An American mother of five has been deported from Milwaukee to Laos—a country she had never set foot in until the forced move.
Ma Yang, 37, was born in a Thailand refugee camp to parents who fled the Vietnam war and, as a family, legally immigrated to the US when Yang was an infant. Now, Yang is stranded in a guarded rooming house in Laos where she cannot speak the language, has no access to insulin to treat her diabetes and has been stripped of identifying documents.
"The United States sent me back to die," Yang told the Milwaukie Journal Sentinel. "I don't even know where to go. I don't even know what to do."
In 2020, Yang lost her job during the pandemic and moved her family into a shared home that, according to federal prosecutors, participated in a marijuana trafficking operation. Yang was accused of helping to count and package cash mailed to out of state suppliers. Under her attorney's assurance that her immigration status would not be affected, Yang took a plea deal and served two and a half years in prison.

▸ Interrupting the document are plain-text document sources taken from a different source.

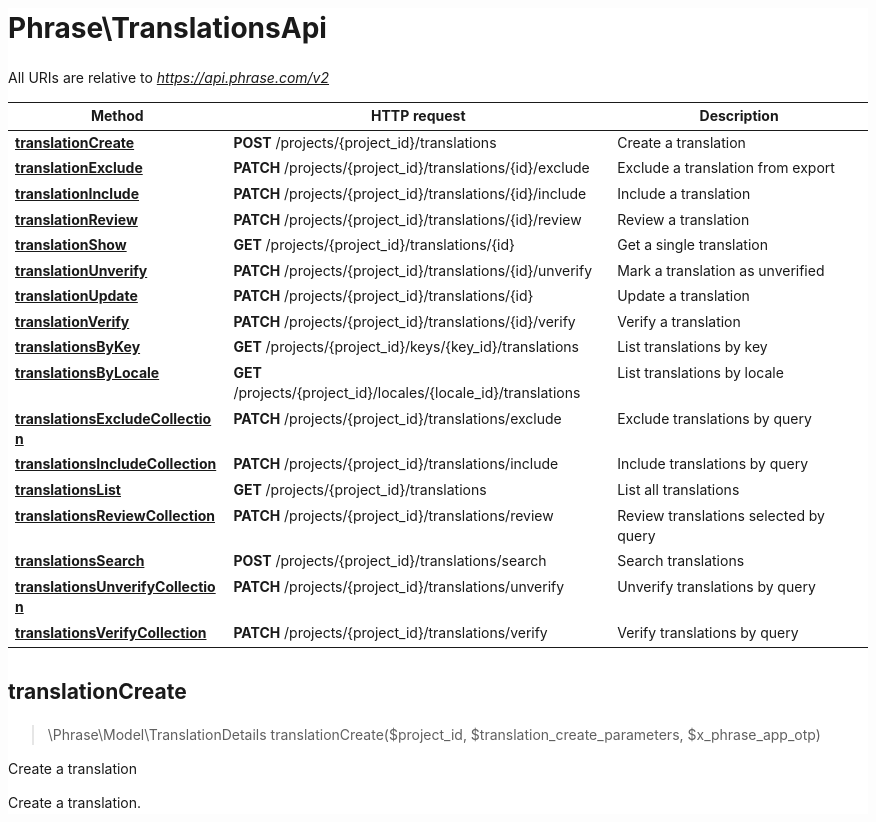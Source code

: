 # Phrase\TranslationsApi

All URIs are relative to *https://api.phrase.com/v2*

Method | HTTP request | Description
------------- | ------------- | -------------
[**translationCreate**](TranslationsApi.md#translationCreate) | **POST** /projects/{project_id}/translations | Create a translation
[**translationExclude**](TranslationsApi.md#translationExclude) | **PATCH** /projects/{project_id}/translations/{id}/exclude | Exclude a translation from export
[**translationInclude**](TranslationsApi.md#translationInclude) | **PATCH** /projects/{project_id}/translations/{id}/include | Include a translation
[**translationReview**](TranslationsApi.md#translationReview) | **PATCH** /projects/{project_id}/translations/{id}/review | Review a translation
[**translationShow**](TranslationsApi.md#translationShow) | **GET** /projects/{project_id}/translations/{id} | Get a single translation
[**translationUnverify**](TranslationsApi.md#translationUnverify) | **PATCH** /projects/{project_id}/translations/{id}/unverify | Mark a translation as unverified
[**translationUpdate**](TranslationsApi.md#translationUpdate) | **PATCH** /projects/{project_id}/translations/{id} | Update a translation
[**translationVerify**](TranslationsApi.md#translationVerify) | **PATCH** /projects/{project_id}/translations/{id}/verify | Verify a translation
[**translationsByKey**](TranslationsApi.md#translationsByKey) | **GET** /projects/{project_id}/keys/{key_id}/translations | List translations by key
[**translationsByLocale**](TranslationsApi.md#translationsByLocale) | **GET** /projects/{project_id}/locales/{locale_id}/translations | List translations by locale
[**translationsExcludeCollection**](TranslationsApi.md#translationsExcludeCollection) | **PATCH** /projects/{project_id}/translations/exclude | Exclude translations by query
[**translationsIncludeCollection**](TranslationsApi.md#translationsIncludeCollection) | **PATCH** /projects/{project_id}/translations/include | Include translations by query
[**translationsList**](TranslationsApi.md#translationsList) | **GET** /projects/{project_id}/translations | List all translations
[**translationsReviewCollection**](TranslationsApi.md#translationsReviewCollection) | **PATCH** /projects/{project_id}/translations/review | Review translations selected by query
[**translationsSearch**](TranslationsApi.md#translationsSearch) | **POST** /projects/{project_id}/translations/search | Search translations
[**translationsUnverifyCollection**](TranslationsApi.md#translationsUnverifyCollection) | **PATCH** /projects/{project_id}/translations/unverify | Unverify translations by query
[**translationsVerifyCollection**](TranslationsApi.md#translationsVerifyCollection) | **PATCH** /projects/{project_id}/translations/verify | Verify translations by query



## translationCreate

> \Phrase\Model\TranslationDetails translationCreate($project_id, $translation_create_parameters, $x_phrase_app_otp)

Create a translation

Create a translation.
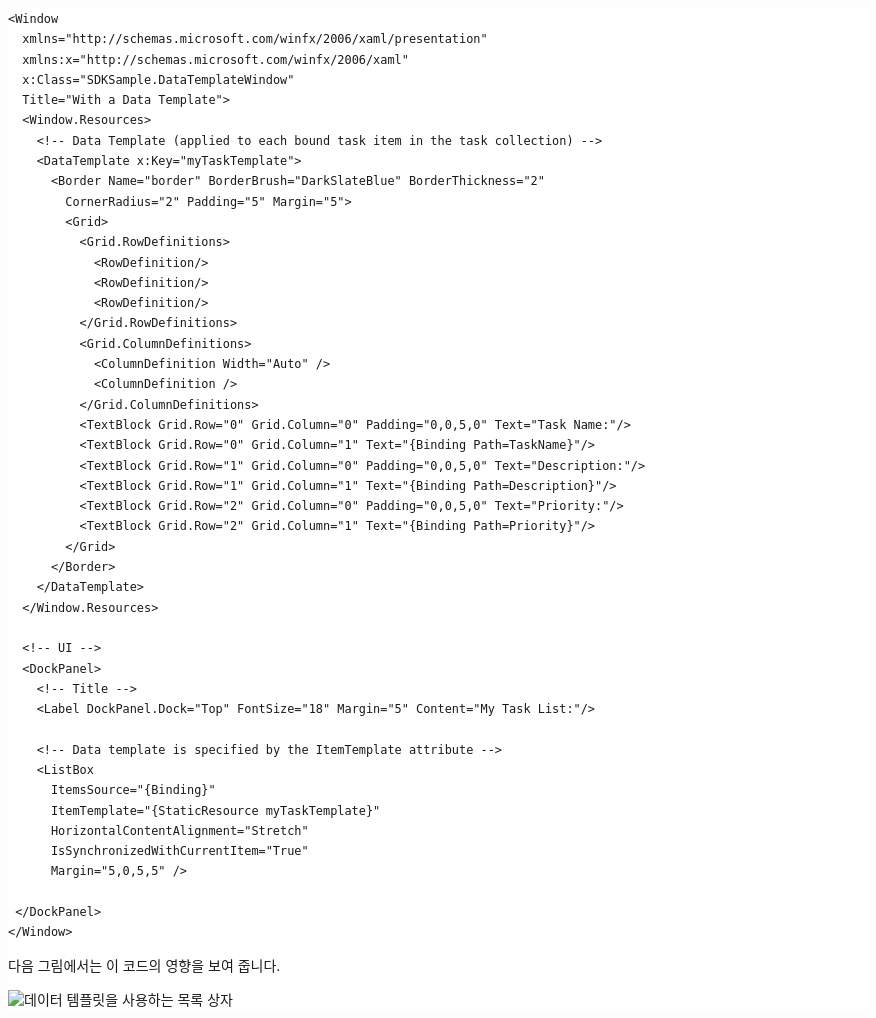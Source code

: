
 ```xaml
<Window
  xmlns="http://schemas.microsoft.com/winfx/2006/xaml/presentation"
  xmlns:x="http://schemas.microsoft.com/winfx/2006/xaml"
  x:Class="SDKSample.DataTemplateWindow"
  Title="With a Data Template">
  <Window.Resources>
    <!-- Data Template (applied to each bound task item in the task collection) -->
    <DataTemplate x:Key="myTaskTemplate">
      <Border Name="border" BorderBrush="DarkSlateBlue" BorderThickness="2" 
        CornerRadius="2" Padding="5" Margin="5">
        <Grid>
          <Grid.RowDefinitions>
            <RowDefinition/>
            <RowDefinition/>
            <RowDefinition/>
          </Grid.RowDefinitions>
          <Grid.ColumnDefinitions>
            <ColumnDefinition Width="Auto" />
            <ColumnDefinition />
          </Grid.ColumnDefinitions>
          <TextBlock Grid.Row="0" Grid.Column="0" Padding="0,0,5,0" Text="Task Name:"/>
          <TextBlock Grid.Row="0" Grid.Column="1" Text="{Binding Path=TaskName}"/>
          <TextBlock Grid.Row="1" Grid.Column="0" Padding="0,0,5,0" Text="Description:"/>
          <TextBlock Grid.Row="1" Grid.Column="1" Text="{Binding Path=Description}"/>
          <TextBlock Grid.Row="2" Grid.Column="0" Padding="0,0,5,0" Text="Priority:"/>
          <TextBlock Grid.Row="2" Grid.Column="1" Text="{Binding Path=Priority}"/>
        </Grid>
      </Border>  
    </DataTemplate>
  </Window.Resources>

  <!-- UI -->
  <DockPanel>
    <!-- Title -->
    <Label DockPanel.Dock="Top" FontSize="18" Margin="5" Content="My Task List:"/>
  
    <!-- Data template is specified by the ItemTemplate attribute -->
    <ListBox 
      ItemsSource="{Binding}" 
      ItemTemplate="{StaticResource myTaskTemplate}" 
      HorizontalContentAlignment="Stretch" 
      IsSynchronizedWithCurrentItem="True" 
      Margin="5,0,5,5" />

 </DockPanel>
</Window>
```  
  
 다음 그림에서는 이 코드의 영향을 보여 줍니다.  
  
 ![데이터 템플릿을 사용하는 목록 상자](../designers/media/wpfintrofigure19.png "WPFIntroFigure19")  
  
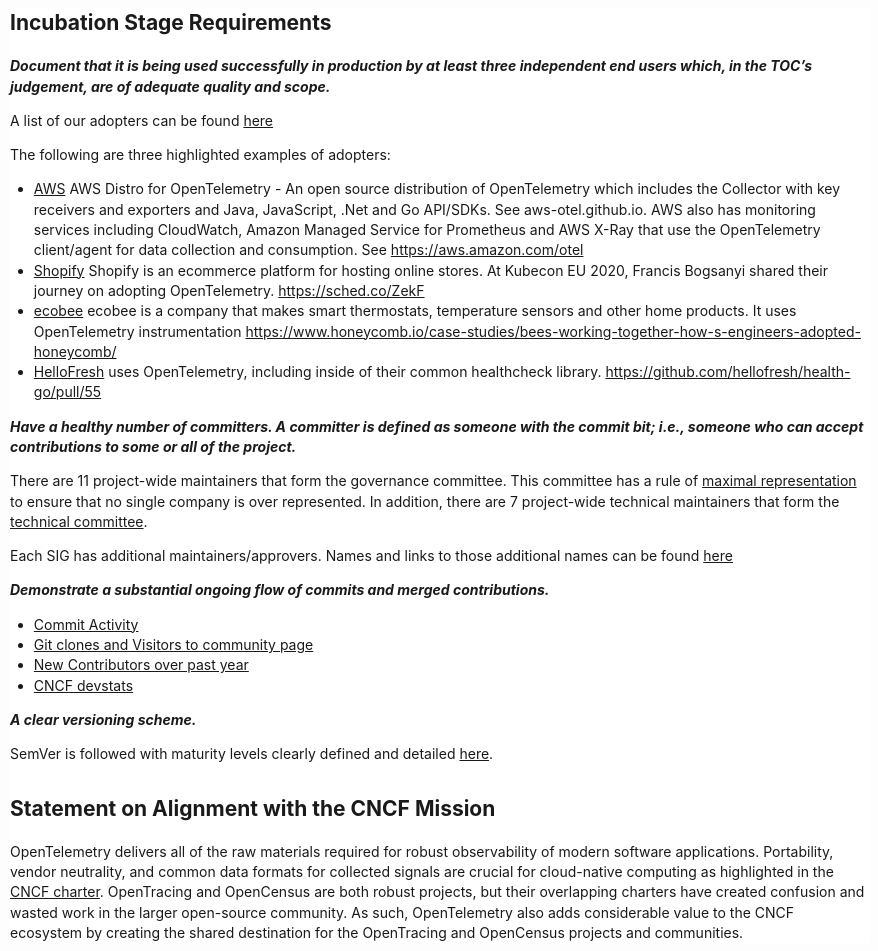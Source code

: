 
## Incubation Stage Requirements

**_Document that it is being used successfully in production by at least three independent end users which, in the TOC’s judgement, are of adequate quality and scope._**

A list of our adopters can be found [here](https://github.com/open-telemetry/community/blob/master/ADOPTERS.md)

The following are three highlighted examples of adopters: 
- [AWS](https://aws.amazon.com/) AWS Distro for OpenTelemetry - An open source distribution of OpenTelemetry which includes the Collector with key receivers and exporters and Java, JavaScript, .Net and Go API/SDKs. See aws-otel.github.io. AWS also has monitoring services including CloudWatch, Amazon Managed Service for Prometheus and AWS X-Ray that use the OpenTelemetry client/agent for data collection and consumption. See https://aws.amazon.com/otel
- [Shopify](https://www.shopify.com/)  Shopify is an ecommerce platform for hosting online stores. At Kubecon EU 2020, Francis Bogsanyi shared their journey on adopting OpenTelemetry. https://sched.co/ZekF 
- [ecobee](https://www.ecobee.com/)  ecobee is a company that makes smart thermostats, temperature sensors and other home products. It uses OpenTelemetry instrumentation  https://www.honeycomb.io/case-studies/bees-working-together-how-s-engineers-adopted-honeycomb/
- [HelloFresh](https://www.hellofresh.com/) uses OpenTelemetry, including inside of their common healthcheck library. https://github.com/hellofresh/health-go/pull/55

**_Have a healthy number of committers. A committer is defined as someone with the commit bit; i.e., someone who can accept contributions to some or all of the project._**

There are 11 project-wide maintainers that form the governance committee. This committee  has a rule of [maximal representation](https://github.com/open-telemetry/community/blob/master/governance-charter.md#maximal-representation) to ensure that no single company is over represented. In addition, there are 7 project-wide technical maintainers that form the [technical committee](https://github.com/open-telemetry/community/blob/main/tech-committee-charter.md).

Each SIG has additional maintainers/approvers. Names and links to those additional names can be found [here](https://github.com/open-telemetry/community/blob/master/community-members.md)

**_Demonstrate a substantial ongoing flow of commits and merged contributions._**

- [Commit Activity](https://opentelemetry.devstats.cncf.io/d/74/contributions-chart?orgId=1&from=now-2y&to=now&var-period=w&var-metric=contributions&var-repogroup_name=All&var-country_name=All&var-company_name=All&var-company=all)
- [Git clones and Visitors to community page](https://github.com/open-telemetry/community/graphs/traffic)
- [New Contributors over past year](https://opentelemetry.devstats.cncf.io/d/52/new-contributors-table?orgId=1&from=now-1y&to=now)
- [CNCF devstats](https://opentelemetry.devstats.cncf.io/)

**_A clear versioning scheme._**

SemVer is followed with maturity levels clearly defined and detailed [here](https://github.com/open-telemetry/opentelemetry-specification/blob/main/specification/versioning-and-stability.md).

## Statement on Alignment with the CNCF Mission

OpenTelemetry delivers all of the raw materials required for robust observability of modern software applications. Portability, vendor neutrality, and common data formats for collected signals are crucial for cloud-native computing as highlighted in the [CNCF charter](https://www.cncf.io/about/charter/). OpenTracing and OpenCensus are both robust projects, but their overlapping charters have created confusion and wasted work in the larger open-source community. As such, OpenTelemetry also adds considerable value to the CNCF ecosystem by creating the shared destination for the OpenTracing and OpenCensus projects and communities.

After Yang served her time, she was transferred to an ICE detention facility, where another attorney advised her to sign a document agreeing to deportation to Laos in exchange for release—under the assumption that Laos rarely accepted deportees.
In February, Yang was detained by ICE and deported to Laos within weeks. Yang says an officer forced her to sign a document stating she would not return to the US. "I just keep getting screwed in this system," Yang said.
Her removal came as Trump invoked the rarely-used Alien Enemies Act of 1798 to expedite deportations, though a federal judge has since issued a temporary restraining order blocking further removals under the wartime law.